During a tete-a-tete on the sidelines of the G20 Summit last November, Russian President Vladimir Putin offered his Russian counterpart to send Russian cereals to Turkey for free, which would then be shipped to the countries from Africa experiencing a difficult food situation due to the war in Ukraine.
Mediator for the resolution of the conflict between Ukraine and Russia, Turkey signed in July 2022 with these two countries and the United Nations (UN) an agreement for the shipment of cereals from three Ukrainian ports on the Black Sea . Objective: to allow countries deprived of Ukrainian cereals since the outbreak of war in February 2023 to be supplied again. Last November, the agreement was extended for 120 days.

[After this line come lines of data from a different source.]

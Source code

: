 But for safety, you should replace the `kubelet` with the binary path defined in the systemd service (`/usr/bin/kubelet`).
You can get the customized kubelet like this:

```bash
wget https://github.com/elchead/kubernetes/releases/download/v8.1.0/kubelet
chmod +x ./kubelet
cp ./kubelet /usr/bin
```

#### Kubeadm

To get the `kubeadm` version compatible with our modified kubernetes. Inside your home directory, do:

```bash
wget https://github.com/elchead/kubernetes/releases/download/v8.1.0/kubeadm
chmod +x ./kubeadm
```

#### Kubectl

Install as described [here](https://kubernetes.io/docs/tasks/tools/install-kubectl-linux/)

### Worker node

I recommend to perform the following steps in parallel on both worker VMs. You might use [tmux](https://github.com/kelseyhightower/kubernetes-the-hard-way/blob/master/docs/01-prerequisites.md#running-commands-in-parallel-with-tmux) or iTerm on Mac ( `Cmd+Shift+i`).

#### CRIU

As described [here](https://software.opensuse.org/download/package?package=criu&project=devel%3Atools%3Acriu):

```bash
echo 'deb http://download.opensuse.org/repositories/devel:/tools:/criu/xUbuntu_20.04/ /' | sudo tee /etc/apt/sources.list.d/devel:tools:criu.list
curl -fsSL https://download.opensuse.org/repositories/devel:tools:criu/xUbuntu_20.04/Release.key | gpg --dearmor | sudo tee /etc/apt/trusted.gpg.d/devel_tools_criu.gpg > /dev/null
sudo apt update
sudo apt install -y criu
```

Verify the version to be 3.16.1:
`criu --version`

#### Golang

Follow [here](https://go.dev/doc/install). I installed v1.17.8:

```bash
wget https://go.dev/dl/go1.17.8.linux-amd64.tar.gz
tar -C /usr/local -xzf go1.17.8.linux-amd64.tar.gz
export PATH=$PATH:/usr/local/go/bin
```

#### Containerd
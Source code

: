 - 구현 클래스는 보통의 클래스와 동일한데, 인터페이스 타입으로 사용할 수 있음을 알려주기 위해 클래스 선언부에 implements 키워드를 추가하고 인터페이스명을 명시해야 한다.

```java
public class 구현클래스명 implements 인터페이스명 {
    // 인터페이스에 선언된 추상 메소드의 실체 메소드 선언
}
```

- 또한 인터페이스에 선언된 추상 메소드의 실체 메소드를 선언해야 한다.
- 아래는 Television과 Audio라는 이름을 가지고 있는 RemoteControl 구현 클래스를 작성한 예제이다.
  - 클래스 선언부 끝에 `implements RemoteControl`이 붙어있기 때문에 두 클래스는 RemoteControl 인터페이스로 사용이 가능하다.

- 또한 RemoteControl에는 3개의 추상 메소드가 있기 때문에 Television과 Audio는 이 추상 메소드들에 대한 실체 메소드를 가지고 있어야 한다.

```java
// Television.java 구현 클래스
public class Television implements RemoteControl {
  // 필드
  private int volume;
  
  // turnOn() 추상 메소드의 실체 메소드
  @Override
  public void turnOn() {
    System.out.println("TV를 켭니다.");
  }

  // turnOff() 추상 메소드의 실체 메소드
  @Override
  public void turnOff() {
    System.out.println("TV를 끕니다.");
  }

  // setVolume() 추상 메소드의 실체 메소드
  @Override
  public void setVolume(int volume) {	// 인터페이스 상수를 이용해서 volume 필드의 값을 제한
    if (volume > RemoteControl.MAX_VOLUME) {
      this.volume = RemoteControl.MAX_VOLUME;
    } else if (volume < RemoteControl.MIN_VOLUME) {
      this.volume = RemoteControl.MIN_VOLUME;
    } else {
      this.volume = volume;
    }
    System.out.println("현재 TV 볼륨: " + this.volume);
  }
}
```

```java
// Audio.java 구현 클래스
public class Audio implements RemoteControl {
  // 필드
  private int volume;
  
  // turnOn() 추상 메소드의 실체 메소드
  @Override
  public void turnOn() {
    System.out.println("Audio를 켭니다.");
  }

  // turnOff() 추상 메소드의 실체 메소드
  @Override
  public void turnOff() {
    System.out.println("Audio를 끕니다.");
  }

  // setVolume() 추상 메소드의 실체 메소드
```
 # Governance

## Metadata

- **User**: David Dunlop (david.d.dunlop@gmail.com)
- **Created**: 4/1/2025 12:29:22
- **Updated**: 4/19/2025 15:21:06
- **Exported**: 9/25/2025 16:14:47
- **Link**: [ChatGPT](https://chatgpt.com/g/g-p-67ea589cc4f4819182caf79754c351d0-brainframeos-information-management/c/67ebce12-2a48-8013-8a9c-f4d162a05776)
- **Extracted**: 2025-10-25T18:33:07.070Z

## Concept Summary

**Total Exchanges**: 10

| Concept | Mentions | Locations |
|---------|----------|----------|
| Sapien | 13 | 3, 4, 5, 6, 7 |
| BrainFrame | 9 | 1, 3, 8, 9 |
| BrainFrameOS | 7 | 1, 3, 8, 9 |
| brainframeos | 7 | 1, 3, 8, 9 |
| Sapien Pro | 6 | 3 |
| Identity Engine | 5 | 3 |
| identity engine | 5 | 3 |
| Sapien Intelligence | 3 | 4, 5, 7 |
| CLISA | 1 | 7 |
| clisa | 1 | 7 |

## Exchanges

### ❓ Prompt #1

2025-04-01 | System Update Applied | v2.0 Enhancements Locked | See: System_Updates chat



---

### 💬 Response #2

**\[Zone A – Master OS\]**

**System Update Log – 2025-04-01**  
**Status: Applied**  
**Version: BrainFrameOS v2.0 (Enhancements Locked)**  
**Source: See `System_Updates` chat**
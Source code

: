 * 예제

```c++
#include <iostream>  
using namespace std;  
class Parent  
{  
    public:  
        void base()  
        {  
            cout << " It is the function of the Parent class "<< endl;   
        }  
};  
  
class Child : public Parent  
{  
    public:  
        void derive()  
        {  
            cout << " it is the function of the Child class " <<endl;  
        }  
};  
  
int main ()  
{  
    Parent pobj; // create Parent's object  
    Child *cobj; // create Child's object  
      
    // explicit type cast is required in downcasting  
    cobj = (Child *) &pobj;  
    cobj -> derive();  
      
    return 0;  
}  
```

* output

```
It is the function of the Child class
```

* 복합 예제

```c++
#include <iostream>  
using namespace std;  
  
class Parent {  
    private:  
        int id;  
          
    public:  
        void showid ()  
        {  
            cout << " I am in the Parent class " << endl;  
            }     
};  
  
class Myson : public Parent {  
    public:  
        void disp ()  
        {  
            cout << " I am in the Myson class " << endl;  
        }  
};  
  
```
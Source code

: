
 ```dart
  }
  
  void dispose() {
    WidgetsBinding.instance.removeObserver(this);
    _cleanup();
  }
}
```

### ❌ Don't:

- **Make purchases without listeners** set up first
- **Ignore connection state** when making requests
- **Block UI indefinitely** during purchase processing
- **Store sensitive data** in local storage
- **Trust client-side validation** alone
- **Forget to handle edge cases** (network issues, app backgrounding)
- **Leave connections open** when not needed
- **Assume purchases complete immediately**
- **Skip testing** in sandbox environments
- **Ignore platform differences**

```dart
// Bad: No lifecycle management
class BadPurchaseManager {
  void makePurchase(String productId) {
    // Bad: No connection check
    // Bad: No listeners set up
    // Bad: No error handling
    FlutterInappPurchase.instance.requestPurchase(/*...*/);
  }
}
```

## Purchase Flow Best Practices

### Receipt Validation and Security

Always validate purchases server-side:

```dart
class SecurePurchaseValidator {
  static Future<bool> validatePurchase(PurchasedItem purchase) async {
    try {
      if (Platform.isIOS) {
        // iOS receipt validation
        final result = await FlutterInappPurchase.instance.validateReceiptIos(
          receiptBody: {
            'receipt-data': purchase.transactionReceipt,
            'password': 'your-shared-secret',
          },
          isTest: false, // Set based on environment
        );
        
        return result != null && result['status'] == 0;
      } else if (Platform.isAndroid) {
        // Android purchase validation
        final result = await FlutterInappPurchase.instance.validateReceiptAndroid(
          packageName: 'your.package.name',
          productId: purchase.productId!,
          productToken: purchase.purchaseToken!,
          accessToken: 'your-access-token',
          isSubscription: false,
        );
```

The Russian-Ukrainian conflict is a source of handicap for countries dependent on Ukrainian and Russian cereals, the two countries being the main suppliers in the world. Major consumers in the North of the continent, including Egypt and Morocco, rushed to strengthen their strategic stocks. But the countries less ready to take on these immediate challenges, particularly in the east of the continent, had to solve complex equations, then benefiting from various supports, including that of the African Development Bank (AfDB). According to Erdogan, the countries prioritized under the grain agreement are, among others, Somalia, Djibouti, Sudan and Mali.
As part of the Black Sea grain agreement, a joint coordination center for signatory countries and organizations has been set up in Istanbul to manage shipments from Turkey to identified African countries. A first shipment of cereals was announced last August, while Ukraine agreed in November to export 125,000 tonnes of cereals to four developing countries, three of which are in Africa, namely Nigeria, Sudan and Kenya.